Today, I want to share with you the process I used to create my Autumn Typography piece. This project is over 500 MB, took over 14 hours to complete (mainly experimenting with different techniques), and contains over 400 individual layers. The final result can be seen in the image below.
Speed Art Video
The concept started with a few sketches. I roughed out the general composition and detailed a few elements. I knew the lettering would be created with the help of Photoshop’s 3D features so I didn’t spend too much time creating a detailed sketch of the overall piece. I fully anticipated this being a very fluid process.
Scene Set Up
I scanned the sketches and brought them into Photoshop. I extracted the bucket sketch and positioned it in a new scene. I also added a gradient background to start.
The next step was to work on the lettering. The font is a modified version of Century Gothic—edited using Illustrator. I then brought each letter back into Photoshop and converted them into separate 3D objects. I worked out their relationships in the scene.
Refining the Sketch
Now that the lettering was worked out, I could finish the sketch directly in Photoshop. I used some additional elements from my scanned sketches to fill out the scene. Using a Wacom Tablet (I highly recommend investing in one), I drew over the sketch to refine each element.
Creating Shape Layers
The next step required converting all elements into shape layers. I started with the letters, converting the face and sides into individual shape layers. At this point, I also gave each letter a separate color to better visualize the lettering.

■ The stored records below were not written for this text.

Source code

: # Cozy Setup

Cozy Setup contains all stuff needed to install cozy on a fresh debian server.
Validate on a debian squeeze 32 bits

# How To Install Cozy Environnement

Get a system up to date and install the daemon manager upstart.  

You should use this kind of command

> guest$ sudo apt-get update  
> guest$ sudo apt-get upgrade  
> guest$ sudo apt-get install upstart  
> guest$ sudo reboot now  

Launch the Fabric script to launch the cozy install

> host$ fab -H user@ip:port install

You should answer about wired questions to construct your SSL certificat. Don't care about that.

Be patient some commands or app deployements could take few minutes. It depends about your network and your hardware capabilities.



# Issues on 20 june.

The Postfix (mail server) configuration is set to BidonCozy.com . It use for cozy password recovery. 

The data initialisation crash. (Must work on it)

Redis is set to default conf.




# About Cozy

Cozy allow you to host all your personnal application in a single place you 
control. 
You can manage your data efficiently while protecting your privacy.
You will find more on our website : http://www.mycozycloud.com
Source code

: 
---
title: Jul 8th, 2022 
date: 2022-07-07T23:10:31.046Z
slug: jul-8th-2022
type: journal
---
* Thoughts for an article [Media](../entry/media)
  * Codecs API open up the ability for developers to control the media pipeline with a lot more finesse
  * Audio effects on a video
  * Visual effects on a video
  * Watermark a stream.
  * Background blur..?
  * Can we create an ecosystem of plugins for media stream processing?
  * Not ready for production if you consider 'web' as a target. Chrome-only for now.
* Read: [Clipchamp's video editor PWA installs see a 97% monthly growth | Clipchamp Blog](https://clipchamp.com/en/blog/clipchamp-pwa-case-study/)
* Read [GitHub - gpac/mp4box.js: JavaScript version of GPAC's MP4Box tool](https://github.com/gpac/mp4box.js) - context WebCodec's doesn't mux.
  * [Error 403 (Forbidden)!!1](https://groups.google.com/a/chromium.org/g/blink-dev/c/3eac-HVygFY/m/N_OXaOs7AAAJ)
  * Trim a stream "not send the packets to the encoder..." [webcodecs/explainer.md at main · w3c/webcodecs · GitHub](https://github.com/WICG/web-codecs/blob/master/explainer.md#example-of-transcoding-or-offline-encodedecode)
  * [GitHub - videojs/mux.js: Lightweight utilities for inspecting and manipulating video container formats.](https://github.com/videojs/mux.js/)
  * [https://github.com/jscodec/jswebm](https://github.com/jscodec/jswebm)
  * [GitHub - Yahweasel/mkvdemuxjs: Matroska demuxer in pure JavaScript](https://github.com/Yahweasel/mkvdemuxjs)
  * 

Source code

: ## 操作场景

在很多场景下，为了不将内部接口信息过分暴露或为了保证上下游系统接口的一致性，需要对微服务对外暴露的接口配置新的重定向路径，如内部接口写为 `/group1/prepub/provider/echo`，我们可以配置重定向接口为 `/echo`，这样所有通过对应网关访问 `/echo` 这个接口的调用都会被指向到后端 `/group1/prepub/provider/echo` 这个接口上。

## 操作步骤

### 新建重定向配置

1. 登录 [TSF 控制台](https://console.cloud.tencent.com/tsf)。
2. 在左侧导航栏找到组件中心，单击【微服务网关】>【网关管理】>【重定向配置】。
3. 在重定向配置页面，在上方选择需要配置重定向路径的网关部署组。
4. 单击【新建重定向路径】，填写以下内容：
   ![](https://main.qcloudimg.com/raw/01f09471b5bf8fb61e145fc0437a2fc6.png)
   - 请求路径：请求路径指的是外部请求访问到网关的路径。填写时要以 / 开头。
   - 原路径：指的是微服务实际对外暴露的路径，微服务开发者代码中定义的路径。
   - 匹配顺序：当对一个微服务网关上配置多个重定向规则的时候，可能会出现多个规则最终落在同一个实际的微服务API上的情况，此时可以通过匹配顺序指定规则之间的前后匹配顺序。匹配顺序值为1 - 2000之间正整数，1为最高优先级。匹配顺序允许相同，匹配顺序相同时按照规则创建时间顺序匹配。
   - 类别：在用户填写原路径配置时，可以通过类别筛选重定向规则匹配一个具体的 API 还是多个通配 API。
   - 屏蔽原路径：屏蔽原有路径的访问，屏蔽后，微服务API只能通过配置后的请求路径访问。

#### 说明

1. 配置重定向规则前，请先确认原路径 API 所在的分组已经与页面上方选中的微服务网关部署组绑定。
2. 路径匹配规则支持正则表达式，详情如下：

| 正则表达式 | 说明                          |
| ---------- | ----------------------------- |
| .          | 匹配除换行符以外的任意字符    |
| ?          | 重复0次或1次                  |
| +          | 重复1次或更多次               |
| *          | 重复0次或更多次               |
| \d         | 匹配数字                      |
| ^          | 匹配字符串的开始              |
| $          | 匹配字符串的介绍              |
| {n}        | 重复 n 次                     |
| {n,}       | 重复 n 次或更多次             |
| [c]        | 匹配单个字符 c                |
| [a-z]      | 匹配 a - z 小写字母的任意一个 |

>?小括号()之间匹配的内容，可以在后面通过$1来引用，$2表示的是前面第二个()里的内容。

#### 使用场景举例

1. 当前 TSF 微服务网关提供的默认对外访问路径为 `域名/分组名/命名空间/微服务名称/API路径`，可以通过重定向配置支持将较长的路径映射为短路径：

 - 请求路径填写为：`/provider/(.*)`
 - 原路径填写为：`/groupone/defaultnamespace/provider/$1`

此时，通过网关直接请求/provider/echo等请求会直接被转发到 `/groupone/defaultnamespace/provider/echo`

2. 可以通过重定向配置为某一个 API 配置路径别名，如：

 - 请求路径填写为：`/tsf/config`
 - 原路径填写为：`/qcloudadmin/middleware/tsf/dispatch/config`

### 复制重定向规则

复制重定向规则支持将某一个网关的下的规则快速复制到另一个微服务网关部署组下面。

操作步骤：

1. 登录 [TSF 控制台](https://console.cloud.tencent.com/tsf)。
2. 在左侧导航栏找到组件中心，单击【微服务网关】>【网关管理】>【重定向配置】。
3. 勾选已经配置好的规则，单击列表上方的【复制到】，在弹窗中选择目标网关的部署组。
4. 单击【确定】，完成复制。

I continued creating shapes for the bucket, stalks, pumpkins, and gourds.
Rather than working on the leaves from the main sketch, I used the more detailed sketch to create the leaf shapes.
Refining the Scene
I then placed the leaves in the scene with the rest of the elements. At this point, I also added the remaining elements, such as the twigs and acorns.
Next, I went through scene to add shading and highlights to each element.
The next, and longest step was to go through and add textures to each element. I used real-world textures to help texture my scene. For example, I found an interesting aged-metal texture that I used on many of the pumpkins and gourds. I also found a charred-wood texture which worked well for the acorn caps.
Lastly, I went back through the scene and added my final touch ups, such as additional shadows, shading and highlights, and atmospheric effects.